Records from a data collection
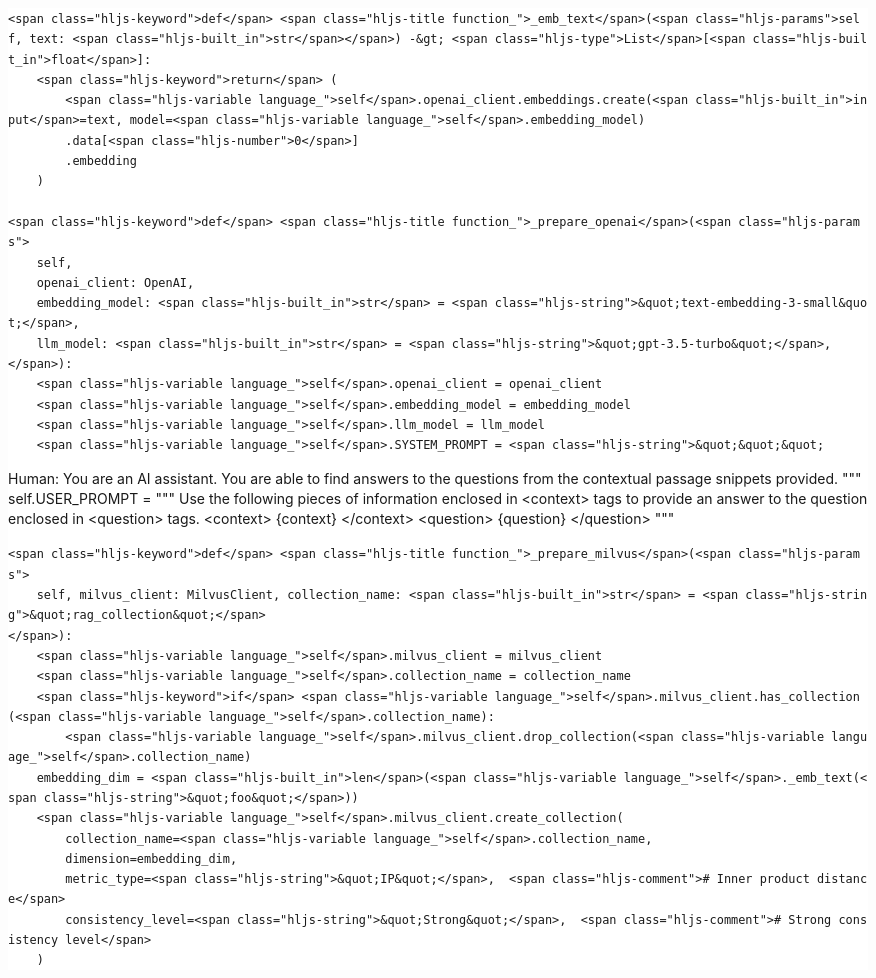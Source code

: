     <span class="hljs-keyword">def</span> <span class="hljs-title function_">_emb_text</span>(<span class="hljs-params">self, text: <span class="hljs-built_in">str</span></span>) -&gt; <span class="hljs-type">List</span>[<span class="hljs-built_in">float</span>]:
        <span class="hljs-keyword">return</span> (
            <span class="hljs-variable language_">self</span>.openai_client.embeddings.create(<span class="hljs-built_in">input</span>=text, model=<span class="hljs-variable language_">self</span>.embedding_model)
            .data[<span class="hljs-number">0</span>]
            .embedding
        )

    <span class="hljs-keyword">def</span> <span class="hljs-title function_">_prepare_openai</span>(<span class="hljs-params">
        self,
        openai_client: OpenAI,
        embedding_model: <span class="hljs-built_in">str</span> = <span class="hljs-string">&quot;text-embedding-3-small&quot;</span>,
        llm_model: <span class="hljs-built_in">str</span> = <span class="hljs-string">&quot;gpt-3.5-turbo&quot;</span>,
    </span>):
        <span class="hljs-variable language_">self</span>.openai_client = openai_client
        <span class="hljs-variable language_">self</span>.embedding_model = embedding_model
        <span class="hljs-variable language_">self</span>.llm_model = llm_model
        <span class="hljs-variable language_">self</span>.SYSTEM_PROMPT = <span class="hljs-string">&quot;&quot;&quot;
Human: You are an AI assistant. You are able to find answers to the questions from the contextual passage snippets provided.
&quot;&quot;&quot;</span>
        <span class="hljs-variable language_">self</span>.USER_PROMPT = <span class="hljs-string">&quot;&quot;&quot;
Use the following pieces of information enclosed in &lt;context&gt; tags to provide an answer to the question enclosed in &lt;question&gt; tags.
&lt;context&gt;
{context}
&lt;/context&gt;
&lt;question&gt;
{question}
&lt;/question&gt;
&quot;&quot;&quot;</span>

    <span class="hljs-keyword">def</span> <span class="hljs-title function_">_prepare_milvus</span>(<span class="hljs-params">
        self, milvus_client: MilvusClient, collection_name: <span class="hljs-built_in">str</span> = <span class="hljs-string">&quot;rag_collection&quot;</span>
    </span>):
        <span class="hljs-variable language_">self</span>.milvus_client = milvus_client
        <span class="hljs-variable language_">self</span>.collection_name = collection_name
        <span class="hljs-keyword">if</span> <span class="hljs-variable language_">self</span>.milvus_client.has_collection(<span class="hljs-variable language_">self</span>.collection_name):
            <span class="hljs-variable language_">self</span>.milvus_client.drop_collection(<span class="hljs-variable language_">self</span>.collection_name)
        embedding_dim = <span class="hljs-built_in">len</span>(<span class="hljs-variable language_">self</span>._emb_text(<span class="hljs-string">&quot;foo&quot;</span>))
        <span class="hljs-variable language_">self</span>.milvus_client.create_collection(
            collection_name=<span class="hljs-variable language_">self</span>.collection_name,
            dimension=embedding_dim,
            metric_type=<span class="hljs-string">&quot;IP&quot;</span>,  <span class="hljs-comment"># Inner product distance</span>
            consistency_level=<span class="hljs-string">&quot;Strong&quot;</span>,  <span class="hljs-comment"># Strong consistency level</span>
        )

To do: In the entries above, find each line with the string "comment" and copy it.

Answer for the task:
            metric_type=<span class="hljs-string">&quot;IP&quot;</span>,  <span class="hljs-comment"># Inner product distance</span>
            consistency_level=<span class="hljs-string">&quot;Strong&quot;</span>,  <span class="hljs-comment"># Strong consistency level</span>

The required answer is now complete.